Start of DATASET CONTENT
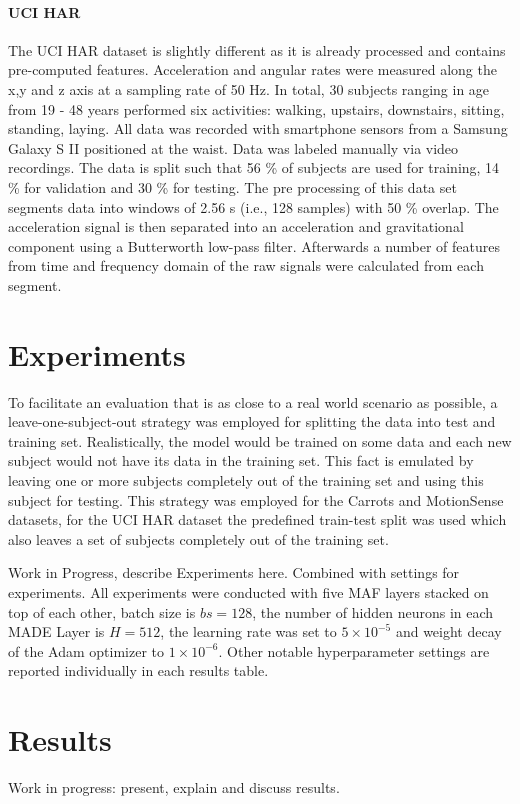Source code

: \documentclass[11pt,titlepage,oneside,openany]{book}
\begin{document}
\paragraph{UCI HAR}
The UCI HAR dataset is slightly different as it is already processed and contains pre-computed features. Acceleration and angular rates were measured along the x,y and z axis at a sampling rate of 50 Hz. In total, 30 subjects ranging in age from 19 - 48 years performed six activities: walking, upstairs, downstairs, sitting, standing, laying. All data was recorded with smartphone sensors from a Samsung Galaxy S II positioned at the waist. Data was labeled manually via video recordings. The data is split such that 56 \% of subjects are used for training, 14 \% for validation and 30 \% for testing. The pre processing of this data set segments data into windows of 2.56 s (i.e., 128 samples) with 50 \% overlap. The acceleration signal is then separated into an acceleration and gravitational component using a Butterworth low-pass filter. Afterwards a number of features from time and frequency domain of the raw signals were calculated from each segment.


\section{Experiments}
\label{sec:exp}

To facilitate an evaluation that is as close to a real world scenario as possible, a leave-one-subject-out strategy was employed for splitting the data into test and training set. Realistically, the model would be trained on some data and each new subject would not have its data in the training set. This fact is emulated by leaving one or more subjects completely out of the training set and using this subject for testing. This strategy was employed for the Carrots and MotionSense datasets, for the UCI HAR dataset the predefined train-test split was used which also leaves a set of subjects completely out of the training set.

Work in Progress, describe Experiments here. Combined with settings for experiments.
All experiments were conducted with five MAF layers stacked on top of each other, batch size is $bs = 128$, the number of hidden neurons in each MADE Layer is $H=512$, the learning rate was set to $5 \times 10^{-5}$ and weight decay of the Adam optimizer to $1 \times 10^{-6}$. Other notable hyperparameter settings are reported individually in each results table.


\section{Results}
\label{sec:results}
Work in progress: present, explain and discuss results.
\end{document}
End of DATASET CONTENT
_WHAT THE EXERCISE ASKS_: The records above need to be copied exactly, with the pictures left out.

_RESULT OF THE EXERCISE_:
Source code

: \documentclass[11pt,titlepage,oneside,openany]{book}
\begin{document}
\paragraph{UCI HAR}
The UCI HAR dataset is slightly different as it is already processed and contains pre-computed features. Acceleration and angular rates were measured along the x,y and z axis at a sampling rate of 50 Hz. In total, 30 subjects ranging in age from 19 - 48 years performed six activities: walking, upstairs, downstairs, sitting, standing, laying. All data was recorded with smartphone sensors from a Samsung Galaxy S II positioned at the waist. Data was labeled manually via video recordings. The data is split such that 56 \% of subjects are used for training, 14 \% for validation and 30 \% for testing. The pre processing of this data set segments data into windows of 2.56 s (i.e., 128 samples) with 50 \% overlap. The acceleration signal is then separated into an acceleration and gravitational component using a Butterworth low-pass filter. Afterwards a number of features from time and frequency domain of the raw signals were calculated from each segment.


\section{Experiments}
\label{sec:exp}

To facilitate an evaluation that is as close to a real world scenario as possible, a leave-one-subject-out strategy was employed for splitting the data into test and training set. Realistically, the model would be trained on some data and each new subject would not have its data in the training set. This fact is emulated by leaving one or more subjects completely out of the training set and using this subject for testing. This strategy was employed for the Carrots and MotionSense datasets, for the UCI HAR dataset the predefined train-test split was used which also leaves a set of subjects completely out of the training set.

Work in Progress, describe Experiments here. Combined with settings for experiments.
All experiments were conducted with five MAF layers stacked on top of each other, batch size is $bs = 128$, the number of hidden neurons in each MADE Layer is $H=512$, the learning rate was set to $5 \times 10^{-5}$ and weight decay of the Adam optimizer to $1 \times 10^{-6}$. Other notable hyperparameter settings are reported individually in each results table.


\section{Results}
\label{sec:results}
Work in progress: present, explain and discuss results.
\end{document}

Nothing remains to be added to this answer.